_Data provided_.
>>>>
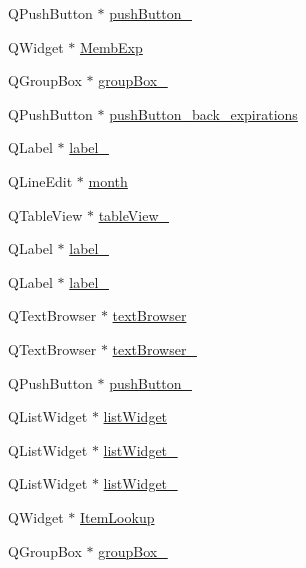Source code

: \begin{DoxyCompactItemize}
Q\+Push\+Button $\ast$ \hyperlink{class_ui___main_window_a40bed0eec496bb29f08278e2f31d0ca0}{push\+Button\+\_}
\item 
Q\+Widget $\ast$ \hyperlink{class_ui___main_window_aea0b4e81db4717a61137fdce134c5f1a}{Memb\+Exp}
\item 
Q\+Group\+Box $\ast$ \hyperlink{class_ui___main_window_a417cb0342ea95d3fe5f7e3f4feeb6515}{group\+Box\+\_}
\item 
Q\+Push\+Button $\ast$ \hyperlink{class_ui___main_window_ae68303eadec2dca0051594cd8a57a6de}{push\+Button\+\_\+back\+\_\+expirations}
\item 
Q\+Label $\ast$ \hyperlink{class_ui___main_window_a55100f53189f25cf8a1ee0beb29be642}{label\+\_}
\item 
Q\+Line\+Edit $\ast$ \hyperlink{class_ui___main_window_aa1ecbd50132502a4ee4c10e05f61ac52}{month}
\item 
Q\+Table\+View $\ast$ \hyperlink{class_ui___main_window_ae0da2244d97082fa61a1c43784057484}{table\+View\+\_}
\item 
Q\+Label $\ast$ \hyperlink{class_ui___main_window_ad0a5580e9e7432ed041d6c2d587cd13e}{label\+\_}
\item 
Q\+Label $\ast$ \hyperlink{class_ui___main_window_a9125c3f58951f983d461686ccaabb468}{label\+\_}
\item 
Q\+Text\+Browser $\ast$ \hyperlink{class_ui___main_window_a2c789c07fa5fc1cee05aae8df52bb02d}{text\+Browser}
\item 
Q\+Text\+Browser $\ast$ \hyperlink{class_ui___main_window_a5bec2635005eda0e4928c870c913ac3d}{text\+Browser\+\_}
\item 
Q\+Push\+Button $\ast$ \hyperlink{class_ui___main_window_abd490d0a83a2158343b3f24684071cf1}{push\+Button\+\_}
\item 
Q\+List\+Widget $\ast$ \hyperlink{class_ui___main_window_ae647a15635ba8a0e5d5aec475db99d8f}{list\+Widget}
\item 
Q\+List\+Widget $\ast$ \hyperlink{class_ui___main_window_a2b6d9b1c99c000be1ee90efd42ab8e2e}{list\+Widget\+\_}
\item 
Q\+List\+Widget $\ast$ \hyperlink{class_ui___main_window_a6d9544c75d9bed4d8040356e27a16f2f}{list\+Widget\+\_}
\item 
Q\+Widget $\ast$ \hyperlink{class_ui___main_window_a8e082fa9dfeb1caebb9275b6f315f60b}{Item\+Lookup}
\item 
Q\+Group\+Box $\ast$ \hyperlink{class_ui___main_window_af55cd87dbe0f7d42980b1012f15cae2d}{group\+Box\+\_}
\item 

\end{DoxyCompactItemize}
<<<<
>>>>
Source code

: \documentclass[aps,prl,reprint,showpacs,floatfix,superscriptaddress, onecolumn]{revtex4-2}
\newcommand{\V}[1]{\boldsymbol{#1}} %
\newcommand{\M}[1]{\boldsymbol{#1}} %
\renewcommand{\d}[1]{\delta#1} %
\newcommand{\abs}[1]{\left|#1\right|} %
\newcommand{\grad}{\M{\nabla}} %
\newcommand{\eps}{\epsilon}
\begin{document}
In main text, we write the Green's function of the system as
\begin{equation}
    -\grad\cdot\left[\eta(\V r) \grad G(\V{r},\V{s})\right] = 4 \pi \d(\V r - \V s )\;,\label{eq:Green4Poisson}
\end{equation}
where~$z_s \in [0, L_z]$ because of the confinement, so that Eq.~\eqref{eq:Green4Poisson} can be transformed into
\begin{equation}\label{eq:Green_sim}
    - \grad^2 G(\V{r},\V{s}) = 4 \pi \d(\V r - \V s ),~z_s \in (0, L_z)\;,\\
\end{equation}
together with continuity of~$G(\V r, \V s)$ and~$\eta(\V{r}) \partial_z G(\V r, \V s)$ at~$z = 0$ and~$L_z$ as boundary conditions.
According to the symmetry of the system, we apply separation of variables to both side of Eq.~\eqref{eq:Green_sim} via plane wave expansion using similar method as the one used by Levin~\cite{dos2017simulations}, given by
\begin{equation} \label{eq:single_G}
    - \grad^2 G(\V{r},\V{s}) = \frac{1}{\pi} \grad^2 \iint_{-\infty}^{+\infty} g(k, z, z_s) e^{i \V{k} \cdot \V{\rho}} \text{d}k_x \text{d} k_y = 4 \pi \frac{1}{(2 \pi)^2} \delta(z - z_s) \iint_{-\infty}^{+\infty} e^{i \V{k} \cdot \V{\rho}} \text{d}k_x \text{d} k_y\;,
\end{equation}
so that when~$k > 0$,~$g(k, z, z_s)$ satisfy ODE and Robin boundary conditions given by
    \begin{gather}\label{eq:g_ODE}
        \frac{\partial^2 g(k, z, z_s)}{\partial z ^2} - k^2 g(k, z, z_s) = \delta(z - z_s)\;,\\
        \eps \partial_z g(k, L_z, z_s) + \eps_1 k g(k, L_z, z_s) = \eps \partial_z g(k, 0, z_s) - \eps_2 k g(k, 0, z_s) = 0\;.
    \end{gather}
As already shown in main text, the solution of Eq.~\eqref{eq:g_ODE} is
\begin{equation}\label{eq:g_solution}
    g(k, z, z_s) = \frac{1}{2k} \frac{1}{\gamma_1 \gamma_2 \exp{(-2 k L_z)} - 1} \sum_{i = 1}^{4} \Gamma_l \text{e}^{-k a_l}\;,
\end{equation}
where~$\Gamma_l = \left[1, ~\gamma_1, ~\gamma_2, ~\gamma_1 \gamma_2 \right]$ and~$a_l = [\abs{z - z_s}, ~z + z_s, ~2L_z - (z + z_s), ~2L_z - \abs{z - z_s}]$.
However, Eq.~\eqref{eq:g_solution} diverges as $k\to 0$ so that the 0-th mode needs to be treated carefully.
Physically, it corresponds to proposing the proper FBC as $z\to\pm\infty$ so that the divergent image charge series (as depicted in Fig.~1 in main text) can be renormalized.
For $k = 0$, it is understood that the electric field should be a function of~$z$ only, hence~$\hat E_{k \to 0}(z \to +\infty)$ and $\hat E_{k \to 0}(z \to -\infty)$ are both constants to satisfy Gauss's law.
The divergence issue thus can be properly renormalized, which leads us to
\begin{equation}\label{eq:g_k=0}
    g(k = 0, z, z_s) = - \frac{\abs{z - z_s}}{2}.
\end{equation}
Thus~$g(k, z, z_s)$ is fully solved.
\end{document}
<<<<
_Activity_.
Take the word "infty" and find each line of the material that contains it. Copy those lines.

_Written solution_.
    - \grad^2 G(\V{r},\V{s}) = \frac{1}{\pi} \grad^2 \iint_{-\infty}^{+\infty} g(k, z, z_s) e^{i \V{k} \cdot \V{\rho}} \text{d}k_x \text{d} k_y = 4 \pi \frac{1}{(2 \pi)^2} \delta(z - z_s) \iint_{-\infty}^{+\infty} e^{i \V{k} \cdot \V{\rho}} \text{d}k_x \text{d} k_y\;,
Physically, it corresponds to proposing the proper FBC as $z\to\pm\infty$ so that the divergent image charge series (as depicted in Fig.~1 in main text) can be renormalized.
For $k = 0$, it is understood that the electric field should be a function of~$z$ only, hence~$\hat E_{k \to 0}(z \to +\infty)$ and $\hat E_{k \to 0}(z \to -\infty)$ are both constants to satisfy Gauss's law.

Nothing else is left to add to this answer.